Furthermore, there is a HUGE difference between using the police power for regulation for public safety, such as traffic control devices meant to control traffic flow so as to prevent accidents for instance, and taxation of a privileged activity through various license and permit schemes. You are either considering them to be one and the same or are failing to recognize the distinctive differences, because SCotUS and numerous other courts have ruled over and over again that any license or permit requiring a payment of a fee in order to obtain it ARE taxes upon the exercise of the permissive privilege. The term “tax” and “license” are synonymous according to those court rulings.
However, the right to liberty through locomotion is NOT a permissive or granted privilege, but rather it is an inherent and fundamental right of liberty through locomotion, for which I do not require any man or court to recognize in order for me to know it to be absolutely true. Only a slave must ask permission and favor to move about without his chains, in whatever form those chains may be. The Declaration of Independence makes this understanding of liberty more than clear to someone that isn’t actually looking for some legal control mechanism by which to either conceal or deny its very existence.
“It is to secure our rights that we resort to government at all.” –Thomas Jefferson to Francois D’Ivernois, 1795. FE 7:4“[These are] the rights which God and the laws have given equally and independently to all.” –Thomas Jefferson: Rights of British America, 1774. ME 1:185, Papers 1:121
What you are saying about the police power and the government’s alleged right to regulate certain activities is not a concept created by the people OR our constitutions, but rather by the courts and those within our government that decided they knew better than us how to lead lawful and productive lives, and then proceeded to use their delegated powers to subvert and undermine the rights of everyone for the perceived [but false] benefit of a collective society, which is a concept soundly rejected as an abomination to the principles of a constitutional republic.

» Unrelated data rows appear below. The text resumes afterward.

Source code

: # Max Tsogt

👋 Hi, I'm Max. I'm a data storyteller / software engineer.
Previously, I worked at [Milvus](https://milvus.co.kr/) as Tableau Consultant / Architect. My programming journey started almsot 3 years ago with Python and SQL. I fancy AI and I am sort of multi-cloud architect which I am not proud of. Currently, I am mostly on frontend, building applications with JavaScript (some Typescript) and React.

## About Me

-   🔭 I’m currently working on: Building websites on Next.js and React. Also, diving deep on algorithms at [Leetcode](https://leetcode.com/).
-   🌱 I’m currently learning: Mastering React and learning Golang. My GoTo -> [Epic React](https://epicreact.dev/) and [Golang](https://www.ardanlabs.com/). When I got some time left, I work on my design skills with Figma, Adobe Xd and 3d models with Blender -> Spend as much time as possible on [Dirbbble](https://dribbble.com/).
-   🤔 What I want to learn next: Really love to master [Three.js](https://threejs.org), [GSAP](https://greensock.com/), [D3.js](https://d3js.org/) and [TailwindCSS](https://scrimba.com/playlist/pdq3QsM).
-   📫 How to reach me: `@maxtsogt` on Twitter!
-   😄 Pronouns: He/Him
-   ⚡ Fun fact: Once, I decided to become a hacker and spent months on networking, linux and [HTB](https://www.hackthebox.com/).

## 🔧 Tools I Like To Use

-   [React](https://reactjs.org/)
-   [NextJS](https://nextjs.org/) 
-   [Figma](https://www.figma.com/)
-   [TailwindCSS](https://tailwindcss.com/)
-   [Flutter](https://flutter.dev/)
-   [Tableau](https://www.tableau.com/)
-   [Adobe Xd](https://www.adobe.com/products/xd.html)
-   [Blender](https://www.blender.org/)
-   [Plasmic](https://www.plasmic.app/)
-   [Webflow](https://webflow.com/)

And you also seem to think that I and everyone else should have no opinion or argument that contradicts or refutes that which establishes the power and control sought by government through our courts. Courts which have demonstrated their complete failure in understanding even the most historically fundamental concepts of LIMITED government and inherent fundamental individual rights, which they’ve accomplished through a never-ending train of tortured reasoning and incompetent or abusive readings and interpretations of the provisions within the various constitutions to further diminish individual rights in favor of ever expanding governmental power and authority. It is the basic principle of letting the inmates run the asylum by setting and interpreting their own rules.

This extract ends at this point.